By Manhattan Borough President Scott M. Stringer and State Assemblymember Brian Kavanagh
As New York City recovers from Hurricane Sandy, communities in all five boroughs are understandably focused on repairing waterfront neighborhoods that were hit by historic flooding. But we must also ensure that these recovery efforts protect our city against the next big storm and other threats to our coastal communities as the climate changes and sea levels rise.

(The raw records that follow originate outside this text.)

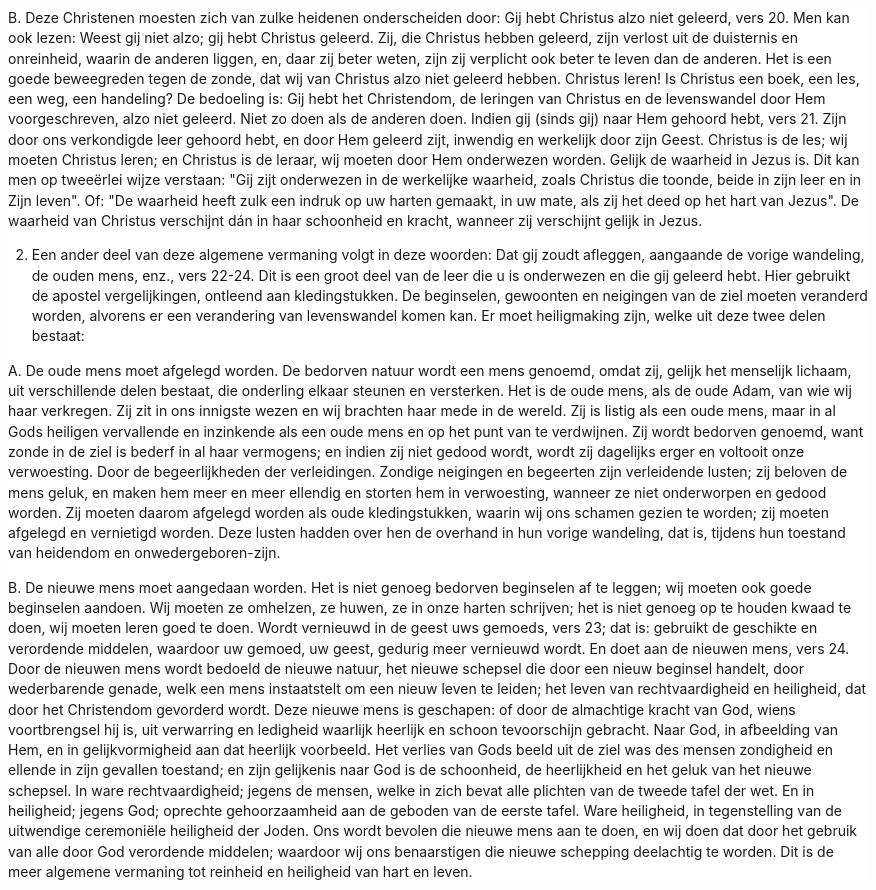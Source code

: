 
B. Deze Christenen moesten zich van zulke heidenen onderscheiden door: Gij hebt Christus alzo niet geleerd, vers 20. Men kan ook lezen: Weest gij niet alzo; gij hebt Christus geleerd. Zij, die Christus hebben geleerd, zijn verlost uit de duisternis en onreinheid, waarin de anderen liggen, en, daar zij beter weten, zijn zij verplicht ook beter te leven dan de anderen. Het is een goede beweegreden tegen de zonde, dat wij van Christus alzo niet geleerd hebben. Christus leren! Is Christus een boek, een les, een weg, een handeling? De bedoeling is: Gij hebt het Christendom, de leringen van Christus en de levenswandel door Hem voorgeschreven, alzo niet geleerd. Niet zo doen als de anderen doen. 
Indien gij (sinds gij) naar Hem gehoord hebt, vers 21. Zijn door ons verkondigde leer gehoord hebt, en door Hem geleerd zijt, inwendig en werkelijk door zijn Geest. Christus is de les; wij moeten Christus leren; en Christus is de leraar, wij moeten door Hem onderwezen worden. Gelijk de waarheid in Jezus is. Dit kan men op tweeërlei wijze verstaan: "Gij zijt onderwezen in de werkelijke waarheid, zoals Christus die toonde, beide in zijn leer en in Zijn leven". Of: "De waarheid heeft zulk een indruk op uw harten gemaakt, in uw mate, als zij het deed op het hart van Jezus". De waarheid van Christus verschijnt dán in haar schoonheid en kracht, wanneer zij verschijnt gelijk in Jezus. 

2. Een ander deel van deze algemene vermaning volgt in deze woorden: Dat gij zoudt afleggen, aangaande de vorige wandeling, de ouden mens, enz., vers 22-24. Dit is een groot deel van de leer die u is onderwezen en die gij geleerd hebt. Hier gebruikt de apostel vergelijkingen, ontleend aan kledingstukken. De beginselen, gewoonten en neigingen van de ziel moeten veranderd worden, alvorens er een verandering van levenswandel komen kan. Er moet heiligmaking zijn, welke uit deze twee delen bestaat: 

A. De oude mens moet afgelegd worden. De bedorven natuur wordt een mens genoemd, omdat zij, gelijk het menselijk lichaam, uit verschillende delen bestaat, die onderling elkaar steunen en versterken. Het is de oude mens, als de oude Adam, van wie wij haar verkregen. Zij zit in ons innigste wezen en wij brachten haar mede in de wereld. Zij is listig als een oude mens, maar in al Gods heiligen vervallende en inzinkende als een oude mens en op het punt van te verdwijnen. Zij wordt bedorven genoemd, want zonde in de ziel is bederf in al haar vermogens; en indien zij niet gedood wordt, wordt zij dagelijks erger en voltooit onze verwoesting. Door de begeerlijkheden der verleidingen. Zondige neigingen en begeerten zijn verleidende lusten; zij beloven de mens geluk, en maken hem meer en meer ellendig en storten hem in verwoesting, wanneer ze niet onderworpen en gedood worden. Zij moeten daarom afgelegd worden als oude kledingstukken, waarin wij ons schamen gezien te worden; zij moeten afgelegd en vernietigd worden. Deze lusten hadden over hen de overhand in hun vorige wandeling, dat is, tijdens hun toestand van heidendom en onwedergeboren-zijn. 

B. De nieuwe mens moet aangedaan worden. Het is niet genoeg bedorven beginselen af te leggen; wij moeten ook goede beginselen aandoen. Wij moeten ze omhelzen, ze huwen, ze in onze harten schrijven; het is niet genoeg op te houden kwaad te doen, wij moeten leren goed te doen. 
Wordt vernieuwd in de geest uws gemoeds, vers 23; dat is: gebruikt de geschikte en verordende middelen, waardoor uw gemoed, uw geest, gedurig meer vernieuwd wordt. 
En doet aan de nieuwen mens, vers 24. Door de nieuwen mens wordt bedoeld de nieuwe natuur, het nieuwe schepsel die door een nieuw beginsel handelt, door wederbarende genade, welk een mens instaatstelt om een nieuw leven te leiden; het leven van rechtvaardigheid en heiligheid, dat door het Christendom gevorderd wordt. Deze nieuwe mens is geschapen: of door de almachtige kracht van God, wiens voortbrengsel hij is, uit verwarring en ledigheid waarlijk heerlijk en schoon tevoorschijn gebracht. 
Naar God, in afbeelding van Hem, en in gelijkvormigheid aan dat heerlijk voorbeeld. Het verlies van Gods beeld uit de ziel was des mensen zondigheid en ellende in zijn gevallen toestand; en zijn gelijkenis naar God is de schoonheid, de heerlijkheid en het geluk van het nieuwe schepsel. 
In ware rechtvaardigheid; jegens de mensen, welke in zich bevat alle plichten van de tweede tafel der wet. En in heiligheid; jegens God; oprechte gehoorzaamheid aan de geboden van de eerste tafel. Ware heiligheid, in tegenstelling van de uitwendige ceremoniële heiligheid der Joden. Ons wordt bevolen die nieuwe mens aan te doen, en wij doen dat door het gebruik van alle door God verordende middelen; waardoor wij ons benaarstigen die nieuwe schepping deelachtig te worden. Dit is de meer algemene vermaning tot reinheid en heiligheid van hart en leven.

That’s the philosophy and overriding goal of the recently unveiled East River Blueway Plan, which our offices began developing in 2010. We hoped to redesign an often forgotten stretch of our East Side waterfront, from the Brooklyn Bridge to East 38th Street. Our objective was to open up the long-neglected area, creating beachfront access, recreational activities, tree-lined walkways, and other amenities that would bring people closer to the water. But we also knew that we had to protect this low-lying area from storms and flooding.
When Hurricane Sandy hit, it confirmed our worst fears about the need to plan differently for the future. And it strengthened our resolve, because New York City cannot be a place where people’s lives and livelihoods are threatened by a storm, no matter how powerful. Now that the winds have died and the waters have receded, we must get down to the job of making our coastal communities more resilient, through better infrastructure and ecological features that provide natural protection from flooding.